## What needs to be done
Return an exact copy of the data, starting at its first line and ending at the line that contains "id | EAID_E4266DEA_CDB0_4568_AB4D_8B3C21976E82 |", minus any pictures.

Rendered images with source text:
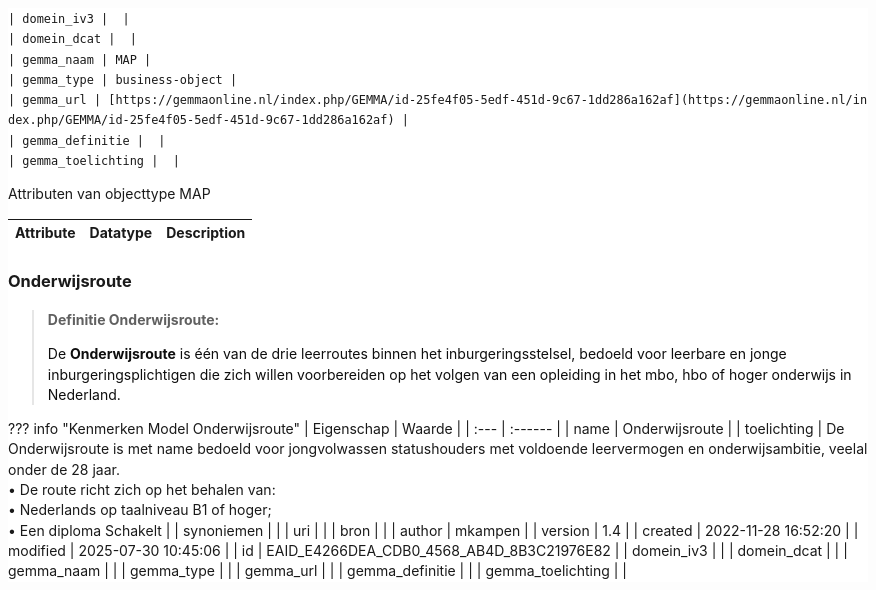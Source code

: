     | domein_iv3 |  |
    | domein_dcat |  |
    | gemma_naam | MAP |
    | gemma_type | business-object |
    | gemma_url | [https://gemmaonline.nl/index.php/GEMMA/id-25fe4f05-5edf-451d-9c67-1dd286a162af](https://gemmaonline.nl/index.php/GEMMA/id-25fe4f05-5edf-451d-9c67-1dd286a162af) |
    | gemma_definitie |  |
    | gemma_toelichting |  |
    

Attributen van objecttype MAP

| Attribute | Datatype | Description |
| :--- | :--- | :--- |



### Onderwijsroute
> **Definitie Onderwijsroute:** 
>
> <font color="#0e0e0e">De </font><font color="#0e0e0e"><b>Onderwijsroute</b></font><font color="#0e0e0e"> is &#233;&#233;n van de drie leerroutes binnen het inburgeringsstelsel, bedoeld voor leerbare en jonge inburgeringsplichtigen die zich willen voorbereiden op het volgen van een opleiding in het mbo, hbo of hoger onderwijs in Nederland.</font>

??? info "Kenmerken Model Onderwijsroute"
    | Eigenschap | Waarde |
    | :--- | :------ |
    | name | Onderwijsroute |
    | toelichting | De Onderwijsroute is met name bedoeld voor jongvolwassen statushouders met voldoende leervermogen en onderwijsambitie, veelal onder de 28 jaar.<br>	• De route richt zich op het behalen van:<br>	• Nederlands op taalniveau B1 of hoger;<br>	• Een diploma Schakelt |
    | synoniemen |  |
    | uri |  |
    | bron |  |
    | author | mkampen |
    | version | 1.4 |
    | created | 2022-11-28 16:52:20 |
    | modified | 2025-07-30 10:45:06 |
    | id | EAID_E4266DEA_CDB0_4568_AB4D_8B3C21976E82 |
    | domein_iv3 |  |
    | domein_dcat |  |
    | gemma_naam |  |
    | gemma_type |  |
    | gemma_url |  |
    | gemma_definitie |  |
    | gemma_toelichting |  |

## Solution for this exercise
Source code

:     | domein_iv3 |  |
    | domein_dcat |  |
    | gemma_naam | MAP |
    | gemma_type | business-object |
    | gemma_url | [https://gemmaonline.nl/index.php/GEMMA/id-25fe4f05-5edf-451d-9c67-1dd286a162af](https://gemmaonline.nl/index.php/GEMMA/id-25fe4f05-5edf-451d-9c67-1dd286a162af) |
    | gemma_definitie |  |
    | gemma_toelichting |  |
    

Attributen van objecttype MAP

| Attribute | Datatype | Description |
| :--- | :--- | :--- |



### Onderwijsroute
> **Definitie Onderwijsroute:** 
>
> <font color="#0e0e0e">De </font><font color="#0e0e0e"><b>Onderwijsroute</b></font><font color="#0e0e0e"> is &#233;&#233;n van de drie leerroutes binnen het inburgeringsstelsel, bedoeld voor leerbare en jonge inburgeringsplichtigen die zich willen voorbereiden op het volgen van een opleiding in het mbo, hbo of hoger onderwijs in Nederland.</font>

??? info "Kenmerken Model Onderwijsroute"
    | Eigenschap | Waarde |
    | :--- | :------ |
    | name | Onderwijsroute |
    | toelichting | De Onderwijsroute is met name bedoeld voor jongvolwassen statushouders met voldoende leervermogen en onderwijsambitie, veelal onder de 28 jaar.<br>	• De route richt zich op het behalen van:<br>	• Nederlands op taalniveau B1 of hoger;<br>	• Een diploma Schakelt |
    | synoniemen |  |
    | uri |  |
    | bron |  |
    | author | mkampen |
    | version | 1.4 |
    | created | 2022-11-28 16:52:20 |
    | modified | 2025-07-30 10:45:06 |
    | id | EAID_E4266DEA_CDB0_4568_AB4D_8B3C21976E82 |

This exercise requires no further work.